Ale dla zakłamanych reprezentantów naszej „wyjątkowej kasty” (bo nie wszystkich prawników) i wspierających ją polityków opozycji wyroczniami mają być „Harbarthowie” oraz wszyscy ci „sojusznicy”, którzy pouczają i usiłują meblować nasz kraj, włącznie z tzw. Komisją Wenecką, przedstawianą przez „totalsów”, jako jakiś unijny organ… Trudno wymagać od przeciętnego Kowalskiego, by rozróżniał unijną Radę Europejską, wytyczającą kierunki rozwoju wspólnoty, od Rady Europy – grupującej także państwa nienależące do UE, a której to właśnie ciałem doradczym jest tzw. Komisja Wenecka; gwoli ścisłości, jej właściwa nazwa brzmi Europejska Komisja na rzecz Demokracji przez Prawo, a państwami członkowskimi tego gremium są m.in. Rosja, Ukraina, Mołdawia, Armenia, Azerbejdżan, Kazachstan, Kirgistan, ba, Turcja, Meksyk, Brazylia czy Korea Południowa itd… - łącznie 60 krajów.

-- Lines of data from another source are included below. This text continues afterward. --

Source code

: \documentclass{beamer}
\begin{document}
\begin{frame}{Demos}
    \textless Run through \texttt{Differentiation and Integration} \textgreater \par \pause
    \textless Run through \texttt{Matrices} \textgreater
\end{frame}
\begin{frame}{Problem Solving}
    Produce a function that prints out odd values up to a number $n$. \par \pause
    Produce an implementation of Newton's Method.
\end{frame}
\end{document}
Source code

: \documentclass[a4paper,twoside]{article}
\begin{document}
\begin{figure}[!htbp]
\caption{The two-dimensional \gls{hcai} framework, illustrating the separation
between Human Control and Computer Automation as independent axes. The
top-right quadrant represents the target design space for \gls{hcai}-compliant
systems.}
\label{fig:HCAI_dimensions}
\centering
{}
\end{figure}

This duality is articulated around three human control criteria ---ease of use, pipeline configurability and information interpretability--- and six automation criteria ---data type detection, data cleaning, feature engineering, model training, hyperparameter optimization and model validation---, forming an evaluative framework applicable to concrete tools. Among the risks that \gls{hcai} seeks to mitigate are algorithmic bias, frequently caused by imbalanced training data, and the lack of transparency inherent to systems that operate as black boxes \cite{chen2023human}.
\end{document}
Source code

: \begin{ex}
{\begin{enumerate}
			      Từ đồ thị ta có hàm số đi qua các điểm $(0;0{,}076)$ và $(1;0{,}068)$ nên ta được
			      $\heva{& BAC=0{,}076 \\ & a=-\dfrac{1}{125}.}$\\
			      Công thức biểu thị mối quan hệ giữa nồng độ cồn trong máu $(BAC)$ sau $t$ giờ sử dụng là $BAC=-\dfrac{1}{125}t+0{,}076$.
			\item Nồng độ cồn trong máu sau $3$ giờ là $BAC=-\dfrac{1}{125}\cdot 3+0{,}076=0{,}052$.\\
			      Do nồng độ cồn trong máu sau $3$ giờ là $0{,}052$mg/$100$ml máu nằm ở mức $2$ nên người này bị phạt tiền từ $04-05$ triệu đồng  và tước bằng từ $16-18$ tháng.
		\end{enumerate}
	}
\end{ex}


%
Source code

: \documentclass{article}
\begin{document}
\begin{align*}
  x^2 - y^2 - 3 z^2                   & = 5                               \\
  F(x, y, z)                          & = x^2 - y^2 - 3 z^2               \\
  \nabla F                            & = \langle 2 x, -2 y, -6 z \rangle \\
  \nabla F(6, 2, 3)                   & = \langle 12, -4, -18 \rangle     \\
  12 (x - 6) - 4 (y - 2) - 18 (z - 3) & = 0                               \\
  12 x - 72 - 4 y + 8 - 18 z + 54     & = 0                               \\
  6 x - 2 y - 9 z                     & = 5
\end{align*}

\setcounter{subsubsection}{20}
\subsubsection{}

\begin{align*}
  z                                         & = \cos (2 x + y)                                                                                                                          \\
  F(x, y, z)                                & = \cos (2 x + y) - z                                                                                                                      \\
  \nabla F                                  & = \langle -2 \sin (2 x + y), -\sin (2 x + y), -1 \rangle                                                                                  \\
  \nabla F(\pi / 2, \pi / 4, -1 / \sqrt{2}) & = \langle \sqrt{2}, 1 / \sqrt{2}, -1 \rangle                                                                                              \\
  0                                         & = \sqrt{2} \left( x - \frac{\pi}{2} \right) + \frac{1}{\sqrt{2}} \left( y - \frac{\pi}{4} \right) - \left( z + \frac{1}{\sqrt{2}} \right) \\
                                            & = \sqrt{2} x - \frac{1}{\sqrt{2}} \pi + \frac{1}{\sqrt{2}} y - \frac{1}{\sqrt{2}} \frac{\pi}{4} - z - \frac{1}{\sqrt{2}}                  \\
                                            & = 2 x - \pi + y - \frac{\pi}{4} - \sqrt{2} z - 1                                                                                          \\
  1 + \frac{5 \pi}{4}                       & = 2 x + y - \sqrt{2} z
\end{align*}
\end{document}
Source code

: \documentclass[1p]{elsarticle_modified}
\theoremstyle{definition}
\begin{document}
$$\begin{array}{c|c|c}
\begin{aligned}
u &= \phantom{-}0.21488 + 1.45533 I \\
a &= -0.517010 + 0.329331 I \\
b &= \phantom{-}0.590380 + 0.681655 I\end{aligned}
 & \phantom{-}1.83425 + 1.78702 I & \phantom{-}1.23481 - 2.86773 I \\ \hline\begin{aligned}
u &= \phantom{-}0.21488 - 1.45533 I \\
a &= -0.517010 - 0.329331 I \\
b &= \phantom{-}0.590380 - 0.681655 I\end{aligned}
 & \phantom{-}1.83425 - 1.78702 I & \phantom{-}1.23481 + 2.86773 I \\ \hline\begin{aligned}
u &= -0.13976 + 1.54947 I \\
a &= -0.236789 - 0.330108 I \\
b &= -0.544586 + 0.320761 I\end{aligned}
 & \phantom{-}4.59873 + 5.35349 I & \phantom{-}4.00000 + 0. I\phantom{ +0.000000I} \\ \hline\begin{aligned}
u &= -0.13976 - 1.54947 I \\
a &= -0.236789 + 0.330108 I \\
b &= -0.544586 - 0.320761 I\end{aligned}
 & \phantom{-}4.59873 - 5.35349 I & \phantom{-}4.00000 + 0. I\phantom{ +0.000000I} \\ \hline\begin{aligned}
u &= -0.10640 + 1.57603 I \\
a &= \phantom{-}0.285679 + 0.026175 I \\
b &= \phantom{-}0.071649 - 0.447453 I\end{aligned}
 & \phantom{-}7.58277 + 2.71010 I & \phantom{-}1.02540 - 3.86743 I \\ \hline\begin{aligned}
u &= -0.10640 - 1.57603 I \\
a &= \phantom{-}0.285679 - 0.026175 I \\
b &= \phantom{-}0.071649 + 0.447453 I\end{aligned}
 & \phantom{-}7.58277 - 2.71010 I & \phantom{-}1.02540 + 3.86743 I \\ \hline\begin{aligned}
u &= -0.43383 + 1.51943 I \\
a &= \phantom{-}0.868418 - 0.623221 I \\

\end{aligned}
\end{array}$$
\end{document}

Każdy, powtórzę, każdy kto może przyczynić się do odsunięcia PiS od władzy, najlepiej polskimi rękami, będzie wspierany przez polityków z zagranicy, którym nie w smak była, jest i będzie silna Polska, dbająca o własne interesy.
„My, Polacy, mamy prawo sami decydować o sobie i swoich prawach. Po to walczyliśmy o demokrację. Nie będą nam tutaj w obcych językach narzucali, jaki ustrój mamy mieć w Polsce i jak mają być prowadzone polskie sprawy”
– powiedział wczoraj prezydent Andrzej Duda na Mazowszu, wzburzony przebiegiem zdarzeń w europarlamencie. Ja, starszy już facet, który zjadł zęby na salonach niemieckiej i unijnej polityki, jestem dumny z postawy prezydenta RP. Nie prostaka, który szczycił się tym, że żadnej książki w życiu nie przeczytał, nie bełkoczącego coś w pijanym widzie i chwiejącego się postkomunisty, lecz właśnie takiego, który reprezentuje nie „kuricę”, lecz Polskę, dumną Polskę. W istocie sprawy nie chodzi bowiem o sądy, choć jest to jeden z ważnych filarów funkcjonowania państwa, lecz o zrozumienie powagi sytuacji.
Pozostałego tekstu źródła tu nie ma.